Anjanappa.C, Puneeth S, Vishwanath M K , Rashmi S N , Madan Kumar L, B Hulugappa, "Collaborative Filter Paradigm to Remove Noise in MRI Modality: Application to Diffusion Weighted Images," SSRG International Journal of Electronics and Communication Engineering, vol. 11,  no. 5, pp. 59-68, 2024. Crossref, https://doi.org/10.14445/23488549/IJECE-V11I5P106

Abstract:

Denoising volumetric data is essential for improving data quality and facilitating accurate analysis, interpretation, and diagnostic capabilities in various fields, including medical imaging, scientific visualization, and engineering simulations. This article proposes a BM4D, an expansion of the BM3D filter designed specifically for volumetric data.
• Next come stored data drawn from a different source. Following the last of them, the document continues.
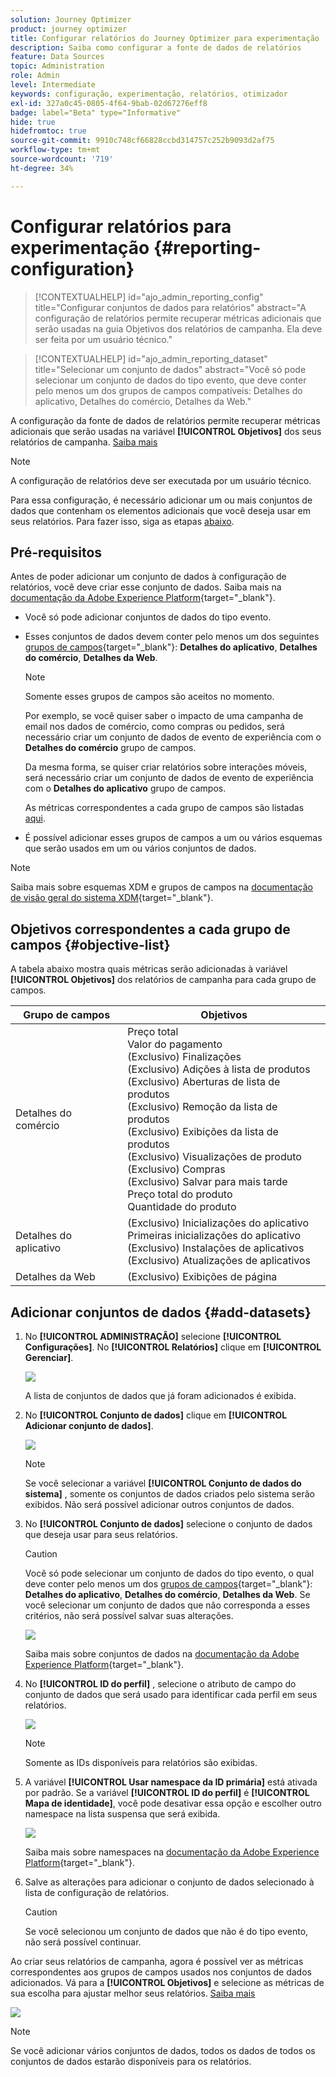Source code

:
 ```yaml
---
solution: Journey Optimizer
product: journey optimizer
title: Configurar relatórios do Journey Optimizer para experimentação
description: Saiba como configurar a fonte de dados de relatórios
feature: Data Sources
topic: Administration
role: Admin
level: Intermediate
keywords: configuração, experimentação, relatórios, otimizador
exl-id: 327a0c45-0805-4f64-9bab-02d67276eff8
badge: label="Beta" type="Informative"
hide: true
hidefromtoc: true
source-git-commit: 9910c748cf66828ccbd314757c252b9093d2af75
workflow-type: tm+mt
source-wordcount: '719'
ht-degree: 34%

---
```


# Configurar relatórios para experimentação {#reporting-configuration}

>[!CONTEXTUALHELP]
>id="ajo_admin_reporting_config"
>title="Configurar conjuntos de dados para relatórios"
>abstract="A configuração de relatórios permite recuperar métricas adicionais que serão usadas na guia Objetivos dos relatórios de campanha. Ela deve ser feita por um usuário técnico."

>[!CONTEXTUALHELP]
>id="ajo_admin_reporting_dataset"
>title="Selecionar um conjunto de dados"
>abstract="Você só pode selecionar um conjunto de dados do tipo evento, que deve conter pelo menos um dos grupos de campos compatíveis: Detalhes do aplicativo, Detalhes do comércio, Detalhes da Web."

<!--The reporting data source configuration allows you to define a connection to a system in order to retrieve additional information that will be used in your reports.-->

A configuração da fonte de dados de relatórios permite recuperar métricas adicionais que serão usadas na variável **[!UICONTROL Objetivos]** dos seus relatórios de campanha. [Saiba mais](content-experiment.md#objectives-global)

>[!NOTE]
>
>A configuração de relatórios deve ser executada por um usuário técnico. <!--Rights?-->

Para essa configuração, é necessário adicionar um ou mais conjuntos de dados que contenham os elementos adicionais que você deseja usar em seus relatórios. Para fazer isso, siga as etapas [abaixo](#add-datasets).

<!--
➡️ [Discover this feature in video](#video)
-->

## Pré-requisitos


Antes de poder adicionar um conjunto de dados à configuração de relatórios, você deve criar esse conjunto de dados. Saiba mais na [documentação da Adobe Experience Platform](https://experienceleague.adobe.com/docs/experience-platform/catalog/datasets/user-guide.html#create){target="_blank"}.

* Você só pode adicionar conjuntos de dados do tipo evento.

* Esses conjuntos de dados devem conter pelo menos um dos seguintes [grupos de campos](https://experienceleague.adobe.com/docs/experience-platform/xdm/tutorials/create-schema-ui.html?lang=pt-BR#field-group){target="_blank"}: **Detalhes do aplicativo**, **Detalhes do comércio**, **Detalhes da Web**.

   >[!NOTE]
   >
   >Somente esses grupos de campos são aceitos no momento.

   Por exemplo, se você quiser saber o impacto de uma campanha de email nos dados de comércio, como compras ou pedidos, será necessário criar um conjunto de dados de evento de experiência com o **Detalhes do comércio** grupo de campos.

   Da mesma forma, se quiser criar relatórios sobre interações móveis, será necessário criar um conjunto de dados de evento de experiência com o **Detalhes do aplicativo** grupo de campos.

   As métricas correspondentes a cada grupo de campos são listadas [aqui](#objective-list).

* É possível adicionar esses grupos de campos a um ou vários esquemas que serão usados em um ou vários conjuntos de dados.

>[!NOTE]
>
>Saiba mais sobre esquemas XDM e grupos de campos na [documentação de visão geral do sistema XDM](https://experienceleague.adobe.com/docs/experience-platform/xdm/home.html?lang=pt-BR){target="_blank"}.

## Objetivos correspondentes a cada grupo de campos {#objective-list}

A tabela abaixo mostra quais métricas serão adicionadas à variável **[!UICONTROL Objetivos]** dos relatórios de campanha para cada grupo de campos.

| Grupo de campos | Objetivos |
|--- |--- |
| Detalhes do comércio | Preço total<br>Valor do pagamento<br>(Exclusivo) Finalizações<br>(Exclusivo) Adições à lista de produtos<br>(Exclusivo) Aberturas de lista de produtos<br>(Exclusivo) Remoção da lista de produtos<br>(Exclusivo) Exibições da lista de produtos<br>(Exclusivo) Visualizações de produto<br>(Exclusivo) Compras<br>(Exclusivo) Salvar para mais tarde<br>Preço total do produto<br>Quantidade do produto |
| Detalhes do aplicativo | (Exclusivo) Inicializações do aplicativo<br>Primeiras inicializações do aplicativo<br>(Exclusivo) Instalações de aplicativos<br>(Exclusivo) Atualizações de aplicativos |
| Detalhes da Web | (Exclusivo) Exibições de página |

## Adicionar conjuntos de dados {#add-datasets}

1. No **[!UICONTROL ADMINISTRAÇÃO]** selecione **[!UICONTROL Configurações]**. No  **[!UICONTROL Relatórios]** clique em **[!UICONTROL Gerenciar]**.

   ![](assets/reporting-config-menu.png)

   A lista de conjuntos de dados que já foram adicionados é exibida.

1. No **[!UICONTROL Conjunto de dados]** clique em **[!UICONTROL Adicionar conjunto de dados]**.

   ![](assets/reporting-config-add.png)

   >[!NOTE]
   >
   >Se você selecionar a variável **[!UICONTROL Conjunto de dados do sistema]** , somente os conjuntos de dados criados pelo sistema serão exibidos. Não será possível adicionar outros conjuntos de dados.

1. No **[!UICONTROL Conjunto de dados]** selecione o conjunto de dados que deseja usar para seus relatórios.

   >[!CAUTION]
   >
   >Você só pode selecionar um conjunto de dados do tipo evento, o qual deve conter pelo menos um dos [grupos de campos](https://experienceleague.adobe.com/docs/experience-platform/xdm/tutorials/create-schema-ui.html?lang=pt-BR#field-group){target="_blank"}: **Detalhes do aplicativo**, **Detalhes do comércio**, **Detalhes da Web**. Se você selecionar um conjunto de dados que não corresponda a esses critérios, não será possível salvar suas alterações.

   ![](assets/reporting-config-datasets.png)

   Saiba mais sobre conjuntos de dados na [documentação da Adobe Experience Platform](https://experienceleague.adobe.com/docs/experience-platform/catalog/datasets/overview.html?lang=pt-BR){target="_blank"}.

1. No **[!UICONTROL ID do perfil]** , selecione o atributo de campo do conjunto de dados que será usado para identificar cada perfil em seus relatórios.

   ![](assets/reporting-config-profile-id.png)

   >[!NOTE]
   >
   >Somente as IDs disponíveis para relatórios são exibidas.

1. A variável **[!UICONTROL Usar namespace da ID primária]** está ativada por padrão. Se a variável **[!UICONTROL ID do perfil]** é **[!UICONTROL Mapa de identidade]**, você pode desativar essa opção e escolher outro namespace na lista suspensa que será exibida.

   ![](assets/reporting-config-namespace.png)

   Saiba mais sobre namespaces na [documentação da Adobe Experience Platform](https://experienceleague.adobe.com/docs/experience-platform/identity/namespaces.html?lang=pt-BR){target="_blank"}.

1. Salve as alterações para adicionar o conjunto de dados selecionado à lista de configuração de relatórios.

   >[!CAUTION]
   >
   >Se você selecionou um conjunto de dados que não é do tipo evento, não será possível continuar.

Ao criar seus relatórios de campanha, agora é possível ver as métricas correspondentes aos grupos de campos usados nos conjuntos de dados adicionados. Vá para a **[!UICONTROL Objetivos]** e selecione as métricas de sua escolha para ajustar melhor seus relatórios. [Saiba mais](content-experiment.md#objectives-global)

![](assets/reporting-config-objectives.png)

>[!NOTE]
>
>Se você adicionar vários conjuntos de dados, todos os dados de todos os conjuntos de dados estarão disponíveis para os relatórios.

<!--
## How-to video {#video}

Understand how to configure Experience Platform reporting data sources.

>[!VIDEO]()
-->

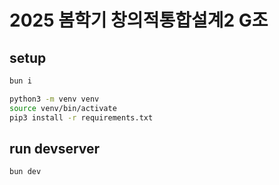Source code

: # 2025 봄학기 창의적통합설계2 G조

## setup

```sh
bun i

python3 -m venv venv
source venv/bin/activate
pip3 install -r requirements.txt
```

## run devserver

```sh
bun dev
```
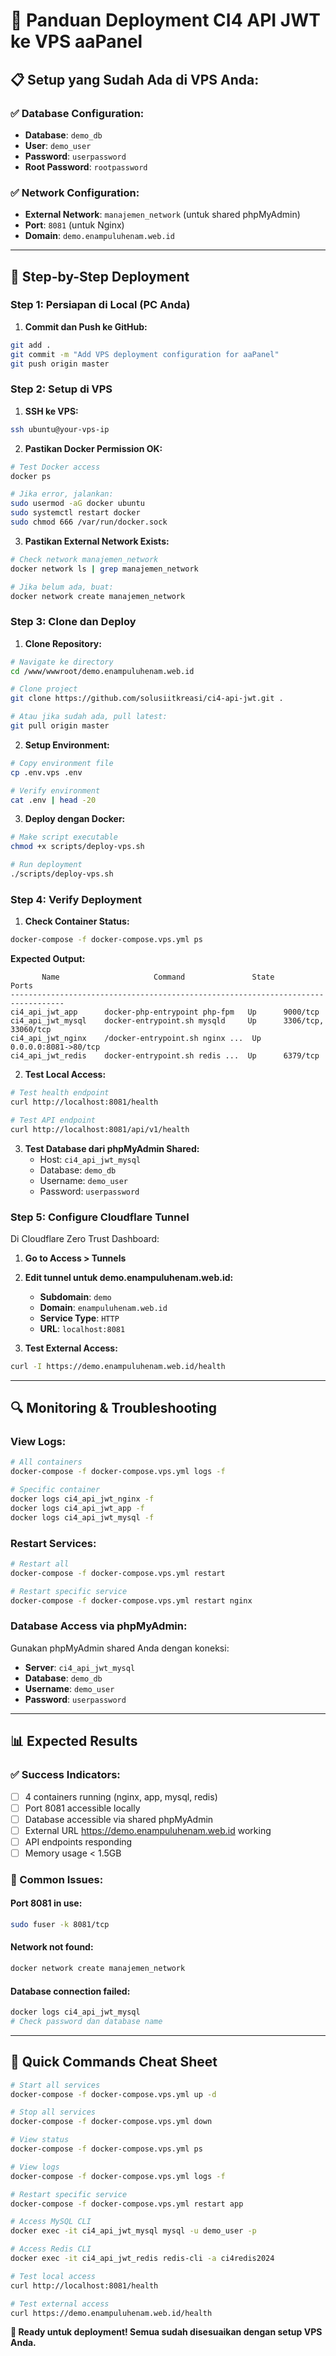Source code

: # 🚀 Panduan Deployment CI4 API JWT ke VPS aaPanel

## 📋 Setup yang Sudah Ada di VPS Anda:

### ✅ Database Configuration:
- **Database**: `demo_db`
- **User**: `demo_user`
- **Password**: `userpassword`
- **Root Password**: `rootpassword`

### ✅ Network Configuration:
- **External Network**: `manajemen_network` (untuk shared phpMyAdmin)
- **Port**: `8081` (untuk Nginx)
- **Domain**: `demo.enampuluhenam.web.id`

---

## 🔧 Step-by-Step Deployment

### **Step 1: Persiapan di Local (PC Anda)**

1. **Commit dan Push ke GitHub:**
```bash
git add .
git commit -m "Add VPS deployment configuration for aaPanel"
git push origin master
```

### **Step 2: Setup di VPS**

1. **SSH ke VPS:**
```bash
ssh ubuntu@your-vps-ip
```

2. **Pastikan Docker Permission OK:**
```bash
# Test Docker access
docker ps

# Jika error, jalankan:
sudo usermod -aG docker ubuntu
sudo systemctl restart docker
sudo chmod 666 /var/run/docker.sock
```

3. **Pastikan External Network Exists:**
```bash
# Check network manajemen_network
docker network ls | grep manajemen_network

# Jika belum ada, buat:
docker network create manajemen_network
```

### **Step 3: Clone dan Deploy**

1. **Clone Repository:**
```bash
# Navigate ke directory
cd /www/wwwroot/demo.enampuluhenam.web.id

# Clone project
git clone https://github.com/solusiitkreasi/ci4-api-jwt.git .

# Atau jika sudah ada, pull latest:
git pull origin master
```

2. **Setup Environment:**
```bash
# Copy environment file
cp .env.vps .env

# Verify environment
cat .env | head -20
```

3. **Deploy dengan Docker:**
```bash
# Make script executable
chmod +x scripts/deploy-vps.sh

# Run deployment
./scripts/deploy-vps.sh
```

### **Step 4: Verify Deployment**

1. **Check Container Status:**
```bash
docker-compose -f docker-compose.vps.yml ps
```

**Expected Output:**
```
       Name                     Command               State          Ports        
----------------------------------------------------------------------------------
ci4_api_jwt_app      docker-php-entrypoint php-fpm   Up      9000/tcp            
ci4_api_jwt_mysql    docker-entrypoint.sh mysqld     Up      3306/tcp, 33060/tcp
ci4_api_jwt_nginx    /docker-entrypoint.sh nginx ...  Up      0.0.0.0:8081->80/tcp
ci4_api_jwt_redis    docker-entrypoint.sh redis ...  Up      6379/tcp
```

2. **Test Local Access:**
```bash
# Test health endpoint
curl http://localhost:8081/health

# Test API endpoint
curl http://localhost:8081/api/v1/health
```

3. **Test Database dari phpMyAdmin Shared:**
   - Host: `ci4_api_jwt_mysql`
   - Database: `demo_db`
   - Username: `demo_user`
   - Password: `userpassword`

### **Step 5: Configure Cloudflare Tunnel**

Di Cloudflare Zero Trust Dashboard:

1. **Go to Access > Tunnels**
2. **Edit tunnel untuk demo.enampuluhenam.web.id:**
   - **Subdomain**: `demo`
   - **Domain**: `enampuluhenam.web.id`
   - **Service Type**: `HTTP`
   - **URL**: `localhost:8081`

3. **Test External Access:**
```bash
curl -I https://demo.enampuluhenam.web.id/health
```

---

## 🔍 Monitoring & Troubleshooting

### **View Logs:**
```bash
# All containers
docker-compose -f docker-compose.vps.yml logs -f

# Specific container
docker logs ci4_api_jwt_nginx -f
docker logs ci4_api_jwt_app -f
docker logs ci4_api_jwt_mysql -f
```

### **Restart Services:**
```bash
# Restart all
docker-compose -f docker-compose.vps.yml restart

# Restart specific service
docker-compose -f docker-compose.vps.yml restart nginx
```

### **Database Access via phpMyAdmin:**
Gunakan phpMyAdmin shared Anda dengan koneksi:
- **Server**: `ci4_api_jwt_mysql`
- **Database**: `demo_db`
- **Username**: `demo_user`
- **Password**: `userpassword`

---

## 📊 Expected Results

### ✅ Success Indicators:
- [ ] 4 containers running (nginx, app, mysql, redis)
- [ ] Port 8081 accessible locally
- [ ] Database accessible via shared phpMyAdmin
- [ ] External URL https://demo.enampuluhenam.web.id working
- [ ] API endpoints responding
- [ ] Memory usage < 1.5GB

### 🚨 Common Issues:

#### **Port 8081 in use:**
```bash
sudo fuser -k 8081/tcp
```

#### **Network not found:**
```bash
docker network create manajemen_network
```

#### **Database connection failed:**
```bash
docker logs ci4_api_jwt_mysql
# Check password dan database name
```

---

## 🎯 Quick Commands Cheat Sheet

```bash
# Start all services
docker-compose -f docker-compose.vps.yml up -d

# Stop all services
docker-compose -f docker-compose.vps.yml down

# View status
docker-compose -f docker-compose.vps.yml ps

# View logs
docker-compose -f docker-compose.vps.yml logs -f

# Restart specific service
docker-compose -f docker-compose.vps.yml restart app

# Access MySQL CLI
docker exec -it ci4_api_jwt_mysql mysql -u demo_user -p

# Access Redis CLI
docker exec -it ci4_api_jwt_redis redis-cli -a ci4redis2024

# Test local access
curl http://localhost:8081/health

# Test external access
curl https://demo.enampuluhenam.web.id/health
```

**🚀 Ready untuk deployment! Semua sudah disesuaikan dengan setup VPS Anda.**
This unique approach combines grouping and Collaborative Filtering (CF) principles. It entails grouping dimensionally similar patches into a (d + 1)-dimensional array, then processing them collectively in the transform domain. Unlike BM3D, where basic data patches are pixel blocks, BM4D uses voxel cubes combined into a Four-Dimensional (4-D) "Group." This 4-D transformation takes advantage of local correlations inside each voxel cube as well as non-local correlations between matching voxels from other cubes. This produces a highly sparse spectrum within this group, allowing for effective signal-to-noise distinction via coefficient reduction. Estimates for each grouped cube are received after applying the inverse transformation, which is then adaptively mixed at their original positions. The proposed algorithm's performance is assessed in the context of denoising volumetric data corrupted by Gaussian and Rician noise. Experimental results showcase BM4D's outstanding denoising capabilities, establishing its effectiveness in the domain of volumetric data denoising and positioning it as a cutting-edge solution.

Keywords:

Collaborative Filter, Block Matching (BM4D), DWI (Diffusion Weighted Images), Tractography, ODF (Orientation Distribution Function), Volumetric Data Denoising.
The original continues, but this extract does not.